* [ACTIVITY]
Once you reach the line that holds "495 + 60 = 555." in the listing below, output it and every line after it through the line that holds "11 Exp: 390.", word for word.

* [RECORDS FOR THIS EXERCISE]
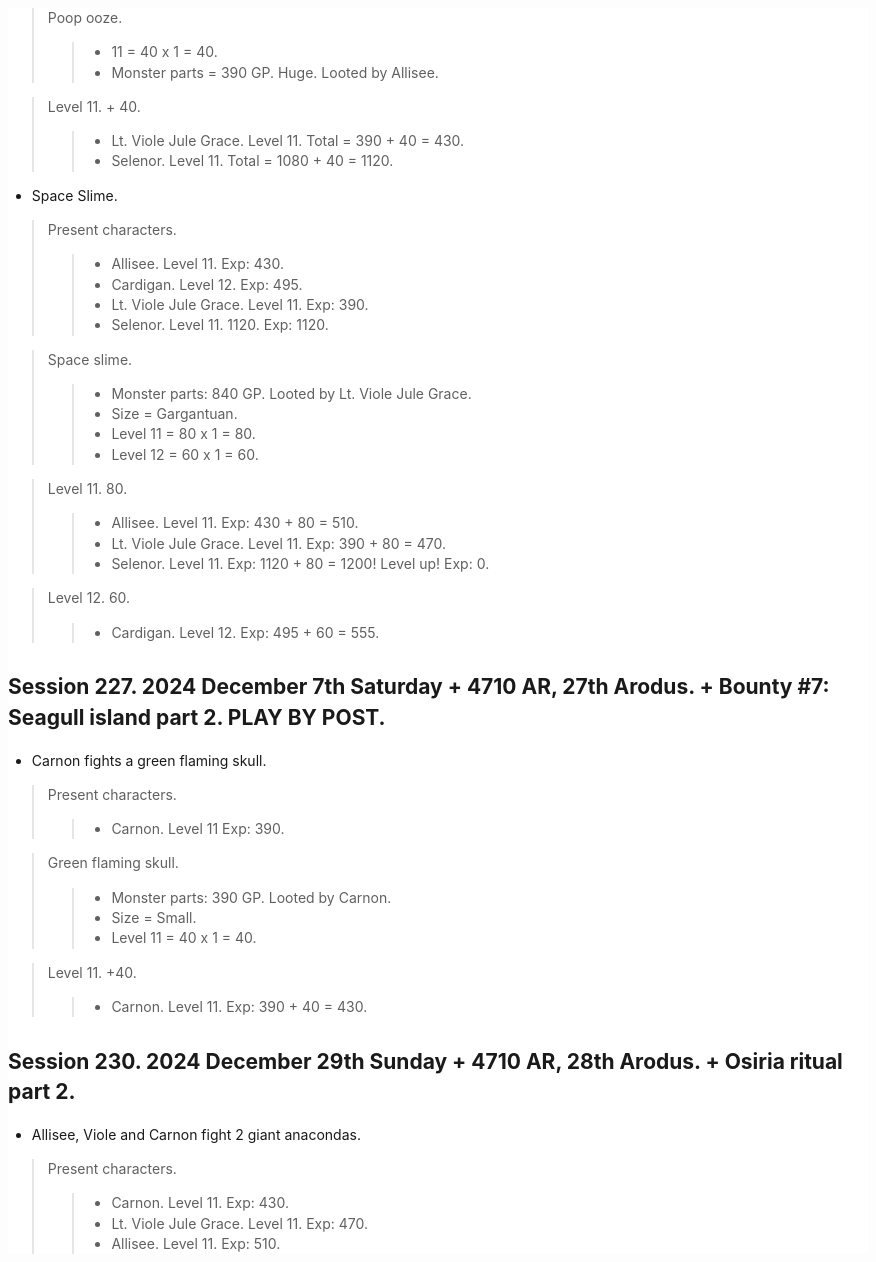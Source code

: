 > Poop ooze.
>> - 11 = 40 x 1 = 40.
>> - Monster parts = 390 GP. Huge. Looted by Allisee.

> Level 11. + 40.
>> - Lt. Viole Jule Grace. Level 11. Total = 390 + 40 = 430.
>> - Selenor. Level 11. Total = 1080 + 40 = 1120.

- Space Slime.

> Present characters.
>> - Allisee. Level 11. Exp: 430.
>> - Cardigan. Level 12. Exp: 495.
>> - Lt. Viole Jule Grace. Level 11. Exp: 390.
>> - Selenor. Level 11. 1120. Exp: 1120.

> Space slime.
>> - Monster parts: 840 GP. Looted by Lt. Viole Jule Grace.
>> - Size = Gargantuan.
>> - Level 11 = 80 x 1 = 80.
>> - Level 12 = 60 x 1 = 60.

> Level 11. 80.
>> - Allisee. Level 11. Exp: 430 + 80 = 510.
>> - Lt. Viole Jule Grace. Level 11. Exp: 390 + 80 = 470.
>> - Selenor. Level 11. Exp: 1120 + 80 = 1200! Level up! Exp: 0.

> Level 12. 60.
>> - Cardigan. Level 12. Exp: 495 + 60 = 555.

## Session 227. 2024 December 7th Saturday + 4710 AR, 27th Arodus. + Bounty #7: Seagull island part 2. PLAY BY POST.

- Carnon fights a green flaming skull.

> Present characters.
>> - Carnon. Level 11 Exp: 390.

> Green flaming skull.
>> - Monster parts: 390 GP. Looted by Carnon.
>> - Size = Small.
>> - Level 11 = 40 x 1 = 40.

> Level 11. +40.
>> - Carnon. Level 11. Exp: 390 + 40 = 430.

## Session 230. 2024 December 29th Sunday + 4710 AR, 28th Arodus. + Osiria ritual part 2.

- Allisee, Viole and Carnon fight 2 giant anacondas.

> Present characters.
>> - Carnon. Level 11. Exp: 430.
>> - Lt. Viole Jule Grace. Level 11. Exp: 470.
>> - Allisee. Level 11. Exp: 510.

* [ANSWER FOR THIS EXERCISE]
>> - Cardigan. Level 12. Exp: 495 + 60 = 555.

## Session 227. 2024 December 7th Saturday + 4710 AR, 27th Arodus. + Bounty #7: Seagull island part 2. PLAY BY POST.

- Carnon fights a green flaming skull.

> Present characters.
>> - Carnon. Level 11 Exp: 390.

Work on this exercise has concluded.